BEGIN DATA FOR ANALYSIS

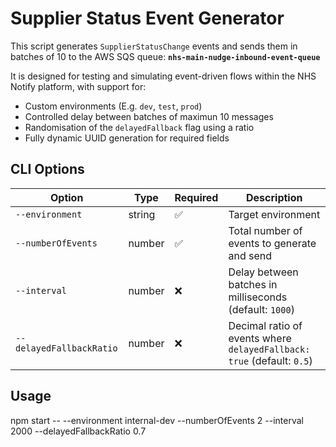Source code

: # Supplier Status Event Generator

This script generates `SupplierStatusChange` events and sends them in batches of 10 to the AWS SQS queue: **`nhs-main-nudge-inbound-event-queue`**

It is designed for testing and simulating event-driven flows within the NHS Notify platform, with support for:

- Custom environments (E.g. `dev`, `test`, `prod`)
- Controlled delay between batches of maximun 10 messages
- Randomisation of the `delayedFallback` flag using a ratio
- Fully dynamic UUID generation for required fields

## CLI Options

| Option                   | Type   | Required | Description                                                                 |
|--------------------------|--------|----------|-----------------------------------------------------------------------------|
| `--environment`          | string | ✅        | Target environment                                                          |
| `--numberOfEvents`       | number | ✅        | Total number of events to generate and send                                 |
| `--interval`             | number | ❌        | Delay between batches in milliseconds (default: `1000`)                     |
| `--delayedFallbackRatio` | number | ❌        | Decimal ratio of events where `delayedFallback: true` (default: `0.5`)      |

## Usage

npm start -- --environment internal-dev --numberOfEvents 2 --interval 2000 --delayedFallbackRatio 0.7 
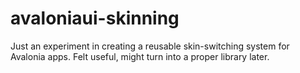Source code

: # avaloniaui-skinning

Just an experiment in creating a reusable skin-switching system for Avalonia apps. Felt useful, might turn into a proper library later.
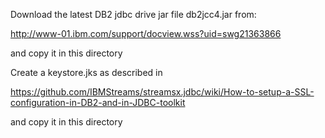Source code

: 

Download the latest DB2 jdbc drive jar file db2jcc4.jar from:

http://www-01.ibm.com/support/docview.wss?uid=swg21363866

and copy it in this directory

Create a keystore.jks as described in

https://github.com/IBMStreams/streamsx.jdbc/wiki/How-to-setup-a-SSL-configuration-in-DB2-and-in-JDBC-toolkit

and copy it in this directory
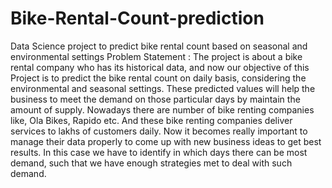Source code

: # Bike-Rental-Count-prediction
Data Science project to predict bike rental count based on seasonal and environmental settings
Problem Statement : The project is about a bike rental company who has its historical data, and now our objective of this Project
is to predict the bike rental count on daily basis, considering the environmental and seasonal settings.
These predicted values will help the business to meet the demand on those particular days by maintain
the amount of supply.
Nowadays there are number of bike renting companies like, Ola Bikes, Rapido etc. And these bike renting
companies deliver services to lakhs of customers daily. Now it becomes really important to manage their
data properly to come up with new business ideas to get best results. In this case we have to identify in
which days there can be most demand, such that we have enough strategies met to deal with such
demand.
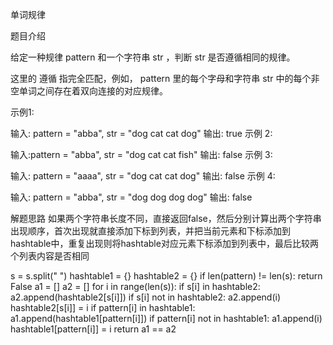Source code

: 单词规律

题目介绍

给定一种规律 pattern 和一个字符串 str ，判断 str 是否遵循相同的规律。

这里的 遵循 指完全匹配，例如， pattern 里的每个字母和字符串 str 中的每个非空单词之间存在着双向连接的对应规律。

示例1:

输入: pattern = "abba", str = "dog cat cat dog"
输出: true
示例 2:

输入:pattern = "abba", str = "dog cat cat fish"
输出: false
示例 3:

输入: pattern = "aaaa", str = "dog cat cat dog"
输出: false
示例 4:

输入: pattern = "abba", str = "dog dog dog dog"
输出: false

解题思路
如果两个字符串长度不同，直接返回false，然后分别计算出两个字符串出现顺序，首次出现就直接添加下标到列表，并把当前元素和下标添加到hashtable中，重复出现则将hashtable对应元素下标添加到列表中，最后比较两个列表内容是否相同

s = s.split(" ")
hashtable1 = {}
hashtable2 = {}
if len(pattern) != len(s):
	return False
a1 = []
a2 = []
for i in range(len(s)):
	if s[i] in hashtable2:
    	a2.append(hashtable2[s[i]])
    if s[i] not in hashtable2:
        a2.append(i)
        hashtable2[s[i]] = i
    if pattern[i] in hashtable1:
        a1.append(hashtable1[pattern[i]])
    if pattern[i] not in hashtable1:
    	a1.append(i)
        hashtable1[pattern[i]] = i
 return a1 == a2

END DATA FOR ANALYSIS

▶ EXERCISE REQUIREMENTS: From the first line of the listing above, repeat every line through the one holding "This script generates". Both ends count, and pictures stay out.

▶ RESULT OF THIS TASK:
Source code

: # Supplier Status Event Generator

This script generates `SupplierStatusChange` events and sends them in batches of 10 to the AWS SQS queue: **`nhs-main-nudge-inbound-event-queue`**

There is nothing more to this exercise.